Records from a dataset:

▼

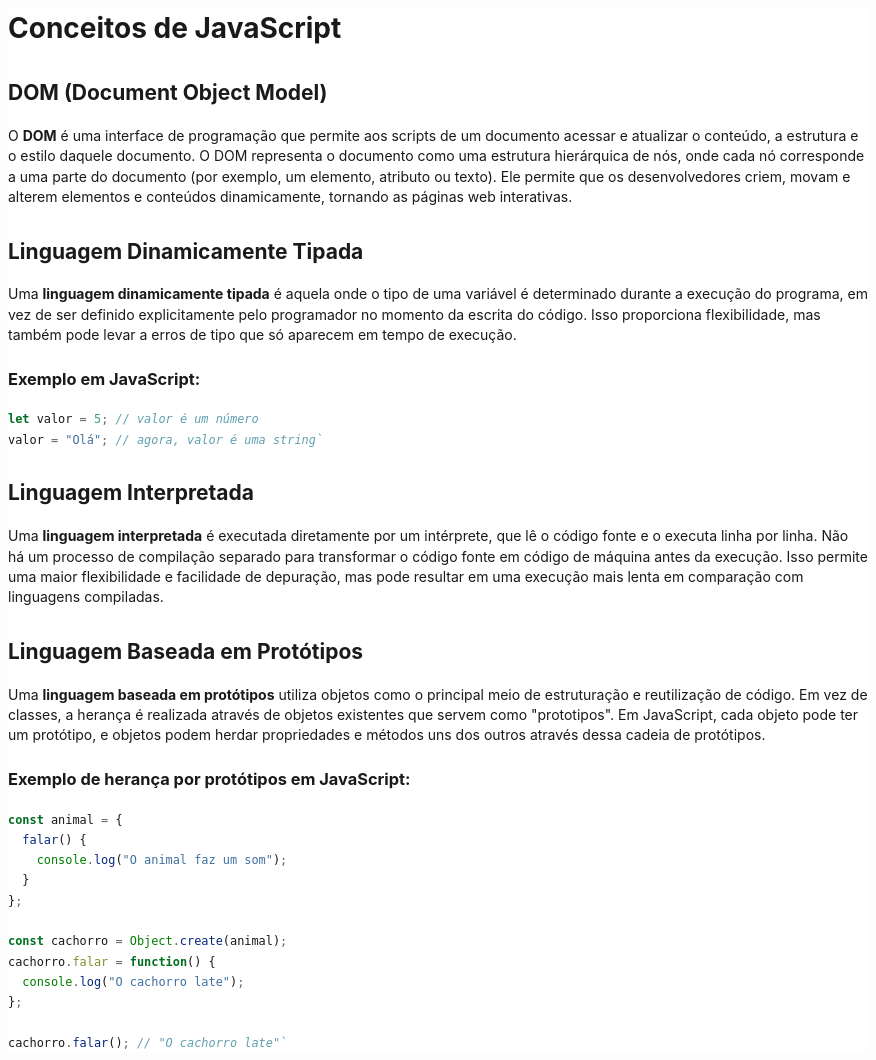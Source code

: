 # Conceitos de JavaScript

## DOM (Document Object Model)

O **DOM** é uma interface de programação que permite aos scripts de um documento acessar e atualizar o conteúdo, a estrutura e o estilo daquele documento. O DOM representa o documento como uma estrutura hierárquica de nós, onde cada nó corresponde a uma parte do documento (por exemplo, um elemento, atributo ou texto). Ele permite que os desenvolvedores criem, movam e alterem elementos e conteúdos dinamicamente, tornando as páginas web interativas.

## Linguagem Dinamicamente Tipada

Uma **linguagem dinamicamente tipada** é aquela onde o tipo de uma variável é determinado durante a execução do programa, em vez de ser definido explicitamente pelo programador no momento da escrita do código. Isso proporciona flexibilidade, mas também pode levar a erros de tipo que só aparecem em tempo de execução.

### Exemplo em JavaScript:

```javascript
let valor = 5; // valor é um número
valor = "Olá"; // agora, valor é uma string` 
```

## Linguagem Interpretada

Uma **linguagem interpretada** é executada diretamente por um intérprete, que lê o código fonte e o executa linha por linha. Não há um processo de compilação separado para transformar o código fonte em código de máquina antes da execução. Isso permite uma maior flexibilidade e facilidade de depuração, mas pode resultar em uma execução mais lenta em comparação com linguagens compiladas.

## Linguagem Baseada em Protótipos

Uma **linguagem baseada em protótipos** utiliza objetos como o principal meio de estruturação e reutilização de código. Em vez de classes, a herança é realizada através de objetos existentes que servem como "prototipos". Em JavaScript, cada objeto pode ter um protótipo, e objetos podem herdar propriedades e métodos uns dos outros através dessa cadeia de protótipos.

### Exemplo de herança por protótipos em JavaScript:

```javascript
const animal = {
  falar() {
    console.log("O animal faz um som");
  }
};

const cachorro = Object.create(animal);
cachorro.falar = function() {
  console.log("O cachorro late");
};

cachorro.falar(); // "O cachorro late"` 
```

▲

» WORK ORDER: The required output is every line above that contains the string "herança".

» THE COMPLETED TASK:
Uma **linguagem baseada em protótipos** utiliza objetos como o principal meio de estruturação e reutilização de código. Em vez de classes, a herança é realizada através de objetos existentes que servem como "prototipos". Em JavaScript, cada objeto pode ter um protótipo, e objetos podem herdar propriedades e métodos uns dos outros através dessa cadeia de protótipos.
### Exemplo de herança por protótipos em JavaScript:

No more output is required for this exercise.